• _SUPPLIED RECORDS_:
++++++++++

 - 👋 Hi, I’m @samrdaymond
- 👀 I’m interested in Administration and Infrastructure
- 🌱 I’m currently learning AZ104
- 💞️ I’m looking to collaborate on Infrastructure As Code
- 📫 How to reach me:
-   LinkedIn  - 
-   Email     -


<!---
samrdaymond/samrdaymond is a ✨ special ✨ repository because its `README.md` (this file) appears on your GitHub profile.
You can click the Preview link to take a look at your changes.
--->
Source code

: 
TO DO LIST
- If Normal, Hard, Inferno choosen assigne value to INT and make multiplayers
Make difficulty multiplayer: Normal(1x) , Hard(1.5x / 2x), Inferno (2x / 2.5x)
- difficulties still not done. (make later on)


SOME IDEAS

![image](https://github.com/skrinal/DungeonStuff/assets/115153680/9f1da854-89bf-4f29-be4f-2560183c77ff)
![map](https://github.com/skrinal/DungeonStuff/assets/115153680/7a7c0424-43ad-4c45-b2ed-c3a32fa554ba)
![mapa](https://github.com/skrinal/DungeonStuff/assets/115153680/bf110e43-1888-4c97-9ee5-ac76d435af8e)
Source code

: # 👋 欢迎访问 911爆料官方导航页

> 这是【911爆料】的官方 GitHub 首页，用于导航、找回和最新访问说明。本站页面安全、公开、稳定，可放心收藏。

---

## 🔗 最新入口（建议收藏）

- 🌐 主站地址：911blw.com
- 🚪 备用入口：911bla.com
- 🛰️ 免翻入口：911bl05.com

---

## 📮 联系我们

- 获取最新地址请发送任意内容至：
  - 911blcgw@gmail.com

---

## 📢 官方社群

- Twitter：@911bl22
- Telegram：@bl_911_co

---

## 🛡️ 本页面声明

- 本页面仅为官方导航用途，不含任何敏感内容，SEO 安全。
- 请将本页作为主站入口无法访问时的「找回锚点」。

++++++++++

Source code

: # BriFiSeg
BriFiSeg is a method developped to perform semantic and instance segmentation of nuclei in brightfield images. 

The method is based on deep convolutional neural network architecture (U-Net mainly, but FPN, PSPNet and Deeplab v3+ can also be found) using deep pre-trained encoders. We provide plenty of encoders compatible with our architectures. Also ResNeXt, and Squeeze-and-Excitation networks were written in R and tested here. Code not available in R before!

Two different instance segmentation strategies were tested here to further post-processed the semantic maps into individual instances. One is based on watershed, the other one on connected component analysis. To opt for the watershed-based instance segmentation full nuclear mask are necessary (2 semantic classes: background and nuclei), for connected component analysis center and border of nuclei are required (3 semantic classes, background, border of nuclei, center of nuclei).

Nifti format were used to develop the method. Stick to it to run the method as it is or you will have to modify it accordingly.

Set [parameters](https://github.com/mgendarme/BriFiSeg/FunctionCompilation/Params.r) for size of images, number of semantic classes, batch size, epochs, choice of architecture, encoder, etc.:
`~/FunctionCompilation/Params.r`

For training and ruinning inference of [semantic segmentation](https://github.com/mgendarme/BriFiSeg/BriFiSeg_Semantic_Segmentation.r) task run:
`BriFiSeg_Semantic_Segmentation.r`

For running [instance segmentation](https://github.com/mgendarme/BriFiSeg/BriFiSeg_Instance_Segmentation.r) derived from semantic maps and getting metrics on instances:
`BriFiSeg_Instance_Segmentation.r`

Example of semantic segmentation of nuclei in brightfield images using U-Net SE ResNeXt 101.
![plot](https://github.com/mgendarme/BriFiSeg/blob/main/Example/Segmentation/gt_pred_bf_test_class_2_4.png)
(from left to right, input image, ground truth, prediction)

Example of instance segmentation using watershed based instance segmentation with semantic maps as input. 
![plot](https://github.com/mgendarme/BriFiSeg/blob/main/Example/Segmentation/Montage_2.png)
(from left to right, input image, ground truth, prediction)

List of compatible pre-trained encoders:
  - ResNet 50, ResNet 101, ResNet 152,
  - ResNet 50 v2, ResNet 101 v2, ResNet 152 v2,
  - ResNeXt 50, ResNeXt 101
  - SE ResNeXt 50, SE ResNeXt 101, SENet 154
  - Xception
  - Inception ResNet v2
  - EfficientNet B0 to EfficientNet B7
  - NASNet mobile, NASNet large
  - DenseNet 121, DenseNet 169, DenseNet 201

++++++++++

• _WORK ORDER_:
The line above containing "## 🛡️ 本页面声明", the line containing "- 请将本页作为主站入口无法访问时的「找回锚点」。", and every line between them are to be transcribed exactly; no other line is wanted.

• _TASK RESPONSE_:
## 🛡️ 本页面声明

- 本页面仅为官方导航用途，不含任何敏感内容，SEO 安全。
- 请将本页作为主站入口无法访问时的「找回锚点」。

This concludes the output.